LLC on cap table under SBA 50 10 8 guidelines

searcher profile

August 14, 2025

by a searcher from Millersville University of Pennsylvania in Mantua Township, NJ, USA

Hey there Searchfunder world! Hoping to get some guidance here as I'm struggling to find a ruling or additional clarification on this specific issue. It's my understanding, and I'm generally seeing a lot of support for this in articles I'm finding online, that banks are now required to verify that 100% of all equity holders of a company using an SBA 7a loan are either US Citizens or permanent residents. However, the lender I'm using right now has said that under this ruling that they are not allowing LLC to be on the cap table at all. In reading the SOP, again I'm not an expert, the language seems to imply that indirect owners are allowed, the bank just still needs to do their due diligence that all the individuals that comprise the indirect entity are in fact US Citizens or permanent residents.

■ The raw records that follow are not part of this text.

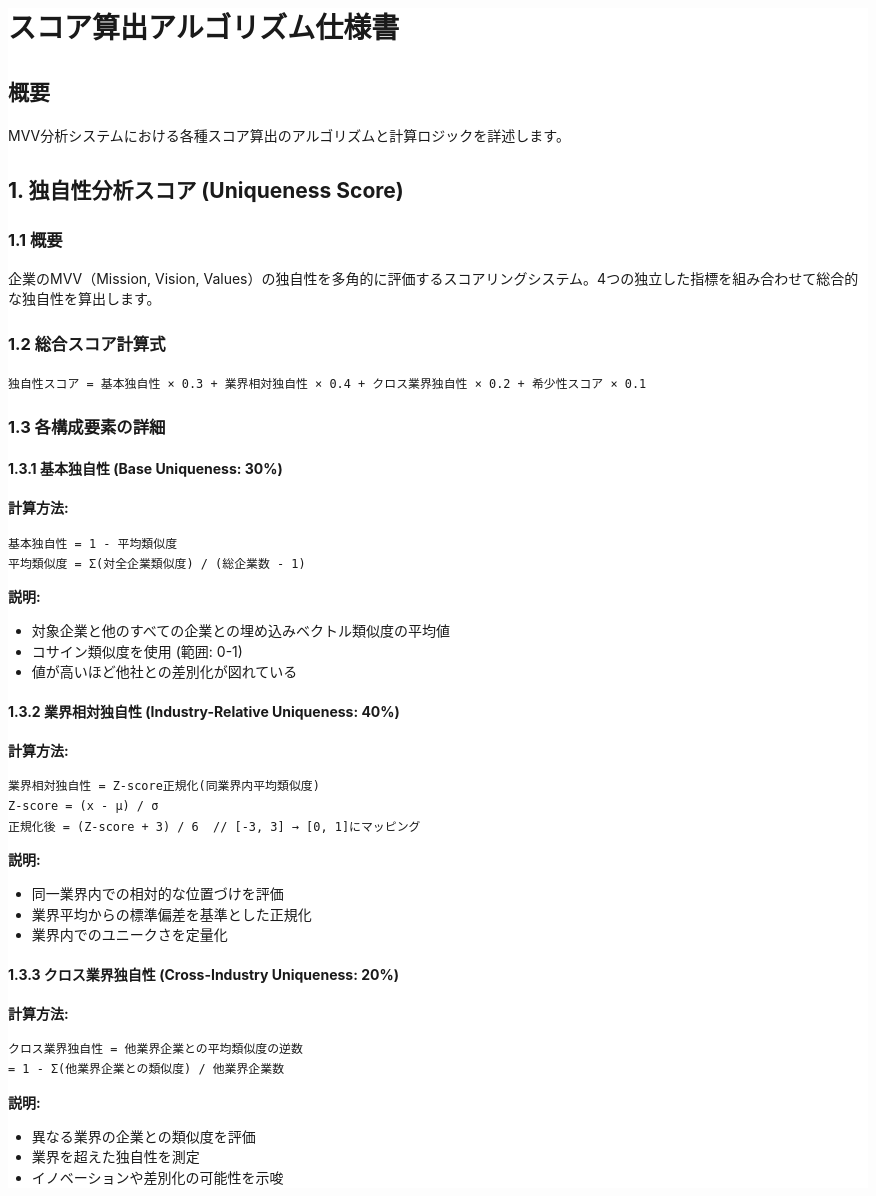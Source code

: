 # スコア算出アルゴリズム仕様書

## 概要

MVV分析システムにおける各種スコア算出のアルゴリズムと計算ロジックを詳述します。

## 1. 独自性分析スコア (Uniqueness Score)

### 1.1 概要
企業のMVV（Mission, Vision, Values）の独自性を多角的に評価するスコアリングシステム。4つの独立した指標を組み合わせて総合的な独自性を算出します。

### 1.2 総合スコア計算式
```
独自性スコア = 基本独自性 × 0.3 + 業界相対独自性 × 0.4 + クロス業界独自性 × 0.2 + 希少性スコア × 0.1
```

### 1.3 各構成要素の詳細

#### 1.3.1 基本独自性 (Base Uniqueness: 30%)
**計算方法:**
```
基本独自性 = 1 - 平均類似度
平均類似度 = Σ(対全企業類似度) / (総企業数 - 1)
```

**説明:**
- 対象企業と他のすべての企業との埋め込みベクトル類似度の平均値
- コサイン類似度を使用 (範囲: 0-1)
- 値が高いほど他社との差別化が図れている

#### 1.3.2 業界相対独自性 (Industry-Relative Uniqueness: 40%)
**計算方法:**
```
業界相対独自性 = Z-score正規化(同業界内平均類似度)
Z-score = (x - μ) / σ
正規化後 = (Z-score + 3) / 6  // [-3, 3] → [0, 1]にマッピング
```

**説明:**
- 同一業界内での相対的な位置づけを評価
- 業界平均からの標準偏差を基準とした正規化
- 業界内でのユニークさを定量化

#### 1.3.3 クロス業界独自性 (Cross-Industry Uniqueness: 20%)
**計算方法:**
```
クロス業界独自性 = 他業界企業との平均類似度の逆数
= 1 - Σ(他業界企業との類似度) / 他業界企業数
```

**説明:**
- 異なる業界の企業との類似度を評価
- 業界を超えた独自性を測定
- イノベーションや差別化の可能性を示唆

Can any loan brokers or lenders chime in and help me get clarification on if this is an actual SBA rule, or just a rule my lender has for how they have chosen to handle this particular situation? I'm just a few weeks away from closing on this deal, and signed an LOI on my next bolt on yesterday, so trying to figure out how to best take care of the investor on my cap table's desire to pivot to being an LLC moving forward. Thanks!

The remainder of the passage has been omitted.